This article originally appeared in the June 6, 1978 issue of the Boston Phoenix.
There we were. The three of us, me and Clarence and Miami. In the middle of New Jersey on this highway in the middle of the night coming home from a show. And all of a sudden we get this flat tire and we pull over. We get out. There’s nothing on the highway, but way over in the distance we see this light. So we decide to go over and see what it is. Right there, right there in the middle of the woods – nobody’s going to believe this, who’s going to believe this? – was a gypsy lady. There was this little hut and right above the door is this sign which says “gypsy lady.” So Miami goes up and knocks on the door and she comes out and says because we found her we can have three wishes, one apiece. We say all right. Clarence wishes – what did you wish, Clarence? – Clarence wishes for his 15th white suit. And Miami, he wishes for, he wishes for Maureen. That’s his girl friend. Me, I’m no dummy. I think about it for a while. Do I want my own landromat at the corner of Kirkland and Main? Nah. What about a million dollars? Nah. What I need is two good lawyers. No, no, no, just kidding. I just want to be – I don’t care about nothing else – what I want to be, what I want to be is a rock ‘n’ roller. -Monologue in "Growin' Up"

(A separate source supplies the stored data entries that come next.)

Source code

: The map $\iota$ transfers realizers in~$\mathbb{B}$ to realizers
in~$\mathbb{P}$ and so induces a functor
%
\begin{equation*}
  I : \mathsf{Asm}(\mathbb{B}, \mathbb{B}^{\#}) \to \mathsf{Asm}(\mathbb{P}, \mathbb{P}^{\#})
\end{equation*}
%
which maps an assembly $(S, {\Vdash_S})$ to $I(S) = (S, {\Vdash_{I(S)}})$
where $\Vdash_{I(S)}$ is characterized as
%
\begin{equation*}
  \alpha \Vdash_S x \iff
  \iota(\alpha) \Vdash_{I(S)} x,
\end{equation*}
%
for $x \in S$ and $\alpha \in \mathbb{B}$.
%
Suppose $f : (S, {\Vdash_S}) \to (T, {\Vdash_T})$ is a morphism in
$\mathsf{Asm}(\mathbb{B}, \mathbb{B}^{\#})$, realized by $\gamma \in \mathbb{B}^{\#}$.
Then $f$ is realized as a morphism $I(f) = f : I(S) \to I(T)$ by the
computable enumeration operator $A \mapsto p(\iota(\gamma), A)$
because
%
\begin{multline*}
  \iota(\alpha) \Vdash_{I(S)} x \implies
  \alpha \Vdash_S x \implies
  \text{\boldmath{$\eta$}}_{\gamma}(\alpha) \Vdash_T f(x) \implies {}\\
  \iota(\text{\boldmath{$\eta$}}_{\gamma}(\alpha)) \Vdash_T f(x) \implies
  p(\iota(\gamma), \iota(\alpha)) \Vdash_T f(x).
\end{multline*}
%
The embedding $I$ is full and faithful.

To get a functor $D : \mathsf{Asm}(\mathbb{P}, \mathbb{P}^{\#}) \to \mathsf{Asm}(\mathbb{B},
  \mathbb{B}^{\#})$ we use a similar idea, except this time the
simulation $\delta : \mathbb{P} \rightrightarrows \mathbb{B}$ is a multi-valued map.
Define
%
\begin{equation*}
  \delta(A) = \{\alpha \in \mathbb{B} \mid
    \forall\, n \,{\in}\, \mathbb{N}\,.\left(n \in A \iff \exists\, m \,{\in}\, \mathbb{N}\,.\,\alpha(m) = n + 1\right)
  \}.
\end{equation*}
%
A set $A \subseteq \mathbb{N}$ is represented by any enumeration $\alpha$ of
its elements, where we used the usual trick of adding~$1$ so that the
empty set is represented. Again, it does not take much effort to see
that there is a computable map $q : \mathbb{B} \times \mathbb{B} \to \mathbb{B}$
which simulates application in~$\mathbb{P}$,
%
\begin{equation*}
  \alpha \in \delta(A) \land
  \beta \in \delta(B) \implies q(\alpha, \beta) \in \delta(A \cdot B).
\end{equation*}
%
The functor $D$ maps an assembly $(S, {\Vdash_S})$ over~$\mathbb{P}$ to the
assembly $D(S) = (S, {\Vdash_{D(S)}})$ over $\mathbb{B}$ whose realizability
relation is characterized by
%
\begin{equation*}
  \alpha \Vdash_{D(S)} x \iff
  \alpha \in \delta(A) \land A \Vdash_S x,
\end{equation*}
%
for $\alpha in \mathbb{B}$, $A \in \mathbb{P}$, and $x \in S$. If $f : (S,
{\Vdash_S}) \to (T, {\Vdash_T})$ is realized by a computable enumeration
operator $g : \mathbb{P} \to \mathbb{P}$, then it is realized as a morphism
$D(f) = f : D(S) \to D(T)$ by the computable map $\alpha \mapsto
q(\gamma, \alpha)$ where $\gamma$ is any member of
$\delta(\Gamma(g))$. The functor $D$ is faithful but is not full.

Bruce Springsteen used to end this monologue by saying that he wanted to be a rock ‘n’ roll star. He would pause and then whisper the words, so that “star” would come trailing out like vapor. Last Monday night’s performance at the Music Hall was the first time I’ve ever heard him change the ending. He almost threw the line away by dropping his voice and slurring “rock ‘n’ roller.” No pause, no dramatic stage whisper – he rushed right on through. It was an unexpectedly self-effacing moment, but not an uncertain one. Springsteen does not avoid spontaneity on stage, yet little of what he does is random, and in switching “rock ‘n’ roller” for “rock ‘n’ roll star” he was drawing a distinction as carefully as he lined out the opening chords of “Born To Run.” Springsteen is a rock ‘n’ roll star, of course: Born to Run (Columbia) and the subsequent tours assured that. On Darkness on the Edge of Town (Columbia), his first album in a little less than three years, Springsteen is a rock ‘n’ roller who’s trying to ensure his place as one of the most important voices of the ‘70s, and who’s also trying to erase any doubts that three-year gap has raised.
No rock performer in this decade, and few ever, have been under quite this kind of pressure to produce a masterpiece. Bruce Springsteen has faced it twice. (The first time was with Born To Run, when his genius had been noisily declared even though neither of his previous two records had proved it.) It’s too early to say whether Darkness on the Edge of Town is a masterpiece (the melodramatic production occasionally approaches cliché, and not all the songs are uniformly effective). Still, it does fulfill the expectations Springsteen’s three-year absence necessarily created. And I have no doubt that it is one of the two or three best records of the year.